Aumento la velocità, muovendo le dita contro il suo pene sempre più velocemente: sento il calore che emana mentre tende la stoffa. Non mi fermo neanche quando l’amministratore si rivolge al mio vicino di sedia e Arthur finge di rivolgere la sua attenzione agli spaghetti. In realtà, afferra il mio piede sotto la tovaglia e lo allontana. Poi si alza di scatto e con un rapido “Scusate, il telefono” esce dalla sala. Che attore da Oscar. Un po’ delusa per non essere riuscita a farlo venire davanti a tutti quei parrucconi, mi concentro sulla conversazione col vicino, fino a quando non mi alzo per una pausa-bagno. 

In giro non c’è nessuno: la gente è sparpagliata per la sala, molti stanno aspettando il secondo e lo spumante spiana le conversazioni. La musica è talmente forte che non si sente altro. Mentre sto per chiudere la porta, uno spintone la riapre e Arthur si infila dentro. Chiude a chiave e si gira verso di me.

Claudia, sei una bambina dispettosa” mi sussurra all’orecchio, spingendomi contro il muro e insinuando la sua mano sotto il mio vestito “e vai punita”. Con un movimento fulmineo mi toglie gli slip e mi gira verso il muro, alzandomi la gonna fino alla vita. 

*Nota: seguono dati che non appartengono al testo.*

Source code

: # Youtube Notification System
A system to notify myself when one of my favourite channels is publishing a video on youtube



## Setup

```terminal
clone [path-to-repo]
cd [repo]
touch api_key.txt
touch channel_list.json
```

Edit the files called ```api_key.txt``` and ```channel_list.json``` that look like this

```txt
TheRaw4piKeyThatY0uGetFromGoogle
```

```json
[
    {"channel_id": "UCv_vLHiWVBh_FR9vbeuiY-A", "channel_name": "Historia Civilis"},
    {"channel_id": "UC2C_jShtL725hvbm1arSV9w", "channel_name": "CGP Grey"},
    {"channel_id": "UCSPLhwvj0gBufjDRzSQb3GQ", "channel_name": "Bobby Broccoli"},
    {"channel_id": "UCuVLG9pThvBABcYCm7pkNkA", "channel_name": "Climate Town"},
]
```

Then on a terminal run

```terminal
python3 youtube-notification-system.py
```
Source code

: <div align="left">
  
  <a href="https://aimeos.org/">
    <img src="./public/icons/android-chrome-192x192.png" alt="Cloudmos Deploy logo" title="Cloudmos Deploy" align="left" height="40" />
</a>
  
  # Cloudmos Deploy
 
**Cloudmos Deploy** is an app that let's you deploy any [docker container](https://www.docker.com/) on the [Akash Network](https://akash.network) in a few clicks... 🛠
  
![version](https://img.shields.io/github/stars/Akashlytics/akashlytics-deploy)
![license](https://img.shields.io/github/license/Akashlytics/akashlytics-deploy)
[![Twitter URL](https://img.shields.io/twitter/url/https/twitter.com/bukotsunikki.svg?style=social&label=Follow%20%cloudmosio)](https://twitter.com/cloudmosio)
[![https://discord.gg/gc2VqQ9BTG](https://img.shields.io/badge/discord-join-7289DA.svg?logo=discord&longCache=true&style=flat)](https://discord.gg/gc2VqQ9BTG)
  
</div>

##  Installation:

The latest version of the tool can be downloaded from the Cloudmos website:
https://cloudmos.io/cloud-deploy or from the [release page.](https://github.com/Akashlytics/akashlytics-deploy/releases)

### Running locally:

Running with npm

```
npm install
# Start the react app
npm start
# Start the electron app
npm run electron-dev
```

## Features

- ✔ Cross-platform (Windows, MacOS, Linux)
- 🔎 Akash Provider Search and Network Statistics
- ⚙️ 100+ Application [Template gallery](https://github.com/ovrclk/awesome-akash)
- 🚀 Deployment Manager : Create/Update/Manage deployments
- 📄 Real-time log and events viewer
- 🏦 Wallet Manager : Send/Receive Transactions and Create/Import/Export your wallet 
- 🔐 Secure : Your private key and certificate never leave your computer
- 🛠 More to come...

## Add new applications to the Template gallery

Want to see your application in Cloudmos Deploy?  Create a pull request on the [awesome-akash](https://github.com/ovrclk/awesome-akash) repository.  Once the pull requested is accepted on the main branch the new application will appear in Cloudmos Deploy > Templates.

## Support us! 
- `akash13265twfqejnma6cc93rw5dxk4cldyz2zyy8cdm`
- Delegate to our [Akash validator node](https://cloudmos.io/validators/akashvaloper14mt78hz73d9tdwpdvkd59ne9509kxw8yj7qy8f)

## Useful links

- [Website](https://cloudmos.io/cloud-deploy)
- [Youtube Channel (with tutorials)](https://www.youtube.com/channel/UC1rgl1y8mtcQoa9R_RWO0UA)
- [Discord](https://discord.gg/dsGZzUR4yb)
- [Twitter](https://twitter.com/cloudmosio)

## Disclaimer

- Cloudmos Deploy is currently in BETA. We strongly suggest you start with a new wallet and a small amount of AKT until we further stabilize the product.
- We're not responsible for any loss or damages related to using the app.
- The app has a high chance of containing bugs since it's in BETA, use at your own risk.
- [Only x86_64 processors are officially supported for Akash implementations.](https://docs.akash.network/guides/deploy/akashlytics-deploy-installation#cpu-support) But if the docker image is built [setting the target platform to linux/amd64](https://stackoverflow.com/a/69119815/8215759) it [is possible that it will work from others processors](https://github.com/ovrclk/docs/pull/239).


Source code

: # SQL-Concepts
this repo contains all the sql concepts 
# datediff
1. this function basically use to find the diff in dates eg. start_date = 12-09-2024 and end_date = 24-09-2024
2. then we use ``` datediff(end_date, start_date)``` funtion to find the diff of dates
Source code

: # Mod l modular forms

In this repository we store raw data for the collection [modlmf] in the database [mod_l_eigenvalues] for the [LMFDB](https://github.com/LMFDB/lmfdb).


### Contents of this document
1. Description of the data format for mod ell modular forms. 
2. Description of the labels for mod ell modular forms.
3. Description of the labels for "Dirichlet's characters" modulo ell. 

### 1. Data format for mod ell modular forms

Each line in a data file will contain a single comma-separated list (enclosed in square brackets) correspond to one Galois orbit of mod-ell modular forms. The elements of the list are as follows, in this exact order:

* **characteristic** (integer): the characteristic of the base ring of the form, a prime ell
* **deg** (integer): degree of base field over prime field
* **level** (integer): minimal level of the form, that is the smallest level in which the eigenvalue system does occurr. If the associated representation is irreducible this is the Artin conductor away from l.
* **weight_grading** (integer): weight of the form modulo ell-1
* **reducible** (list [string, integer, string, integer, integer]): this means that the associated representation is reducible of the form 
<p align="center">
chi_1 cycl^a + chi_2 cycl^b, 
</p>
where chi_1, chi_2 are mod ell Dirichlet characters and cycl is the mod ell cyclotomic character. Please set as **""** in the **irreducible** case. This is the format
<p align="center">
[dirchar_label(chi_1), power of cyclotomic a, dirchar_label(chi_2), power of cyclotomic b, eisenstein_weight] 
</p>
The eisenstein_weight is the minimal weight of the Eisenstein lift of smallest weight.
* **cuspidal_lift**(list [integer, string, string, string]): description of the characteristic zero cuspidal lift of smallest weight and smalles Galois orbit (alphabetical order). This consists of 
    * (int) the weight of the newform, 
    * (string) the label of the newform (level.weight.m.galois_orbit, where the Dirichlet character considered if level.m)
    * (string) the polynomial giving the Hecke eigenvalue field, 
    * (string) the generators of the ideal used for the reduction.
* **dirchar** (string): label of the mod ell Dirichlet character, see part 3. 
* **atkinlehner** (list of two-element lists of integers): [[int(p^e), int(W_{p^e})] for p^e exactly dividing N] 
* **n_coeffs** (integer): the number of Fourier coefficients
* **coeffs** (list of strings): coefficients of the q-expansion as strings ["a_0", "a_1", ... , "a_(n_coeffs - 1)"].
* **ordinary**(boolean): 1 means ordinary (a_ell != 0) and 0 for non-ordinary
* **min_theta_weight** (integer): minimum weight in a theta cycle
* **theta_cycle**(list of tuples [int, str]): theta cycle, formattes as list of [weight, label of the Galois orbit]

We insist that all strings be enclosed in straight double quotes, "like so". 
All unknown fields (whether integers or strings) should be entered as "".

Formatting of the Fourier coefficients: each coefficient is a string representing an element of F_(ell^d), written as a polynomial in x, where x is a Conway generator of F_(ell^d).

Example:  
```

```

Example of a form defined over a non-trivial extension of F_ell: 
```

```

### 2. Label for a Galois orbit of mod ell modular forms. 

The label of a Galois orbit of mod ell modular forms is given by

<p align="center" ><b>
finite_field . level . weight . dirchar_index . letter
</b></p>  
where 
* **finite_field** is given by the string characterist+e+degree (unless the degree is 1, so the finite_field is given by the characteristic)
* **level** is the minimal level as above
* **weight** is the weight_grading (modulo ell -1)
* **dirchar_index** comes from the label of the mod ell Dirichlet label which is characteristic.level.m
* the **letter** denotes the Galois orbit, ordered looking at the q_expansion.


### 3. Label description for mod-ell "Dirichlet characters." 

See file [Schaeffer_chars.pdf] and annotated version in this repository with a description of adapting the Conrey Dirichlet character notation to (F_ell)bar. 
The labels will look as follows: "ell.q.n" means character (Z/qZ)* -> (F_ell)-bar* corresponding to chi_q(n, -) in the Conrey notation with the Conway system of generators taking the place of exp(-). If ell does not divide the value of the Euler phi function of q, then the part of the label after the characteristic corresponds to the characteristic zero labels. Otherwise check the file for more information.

Molto severamente, anche” aggiunge, penetrandomi con una spinta decisa. Mi piega in avanti, mentre mi tengo ancorata al muro con le mani, e inizia a scoparmi con furia. Il suo uccello è durissimo e mi riempie come mai prima. Entra ed esce come una lama: ne voglio di più, ancora di più. Con una mano mi strizza i seni, mentre l’altra gioca col clitoride.

Voglio sentirti gridare” sussurra, continuando a prendermi con forza. Sento la testa che inizia a vorticare, la piego all’indietro e, proprio in quel momento, qualcuno tenta la maniglia.

O-occupato!” dico, cercando di sembrare normale, invece di una che sta per venire da un momento all’altro nel bagno di un hotel. Sento passi e parole che si allontanano e Arthur che mi sussurra nell’orecchio: “Brava, adesso puoi urlare”.

Non fa in tempo a finire la frase che l’assurdo di tutta quella situazione si trasforma in un potente orgasmo. Caccio un urlo animalesco, sperando che dietro quella porta non ci sia davvero più nessuno e che la musica sia abbastanza forte da coprirlo. 

Anche per lui è il momento di venire: dopo due mesi di sesso insieme, riconosco il crescere dei suoi ansiti. Si abbandona contro la mia schiena e mi stringe forte la fica. Il suo uccello esplode dentro di me liberando migliaia di prigionieri e pulsando a intermittenza. Rimaniamo così: appoggiati alla parete, ancora incapaci di staccarci, e iniziamo a ridere. 

 “Buon Natale, piccola tentatrice…” mi sussurra piano.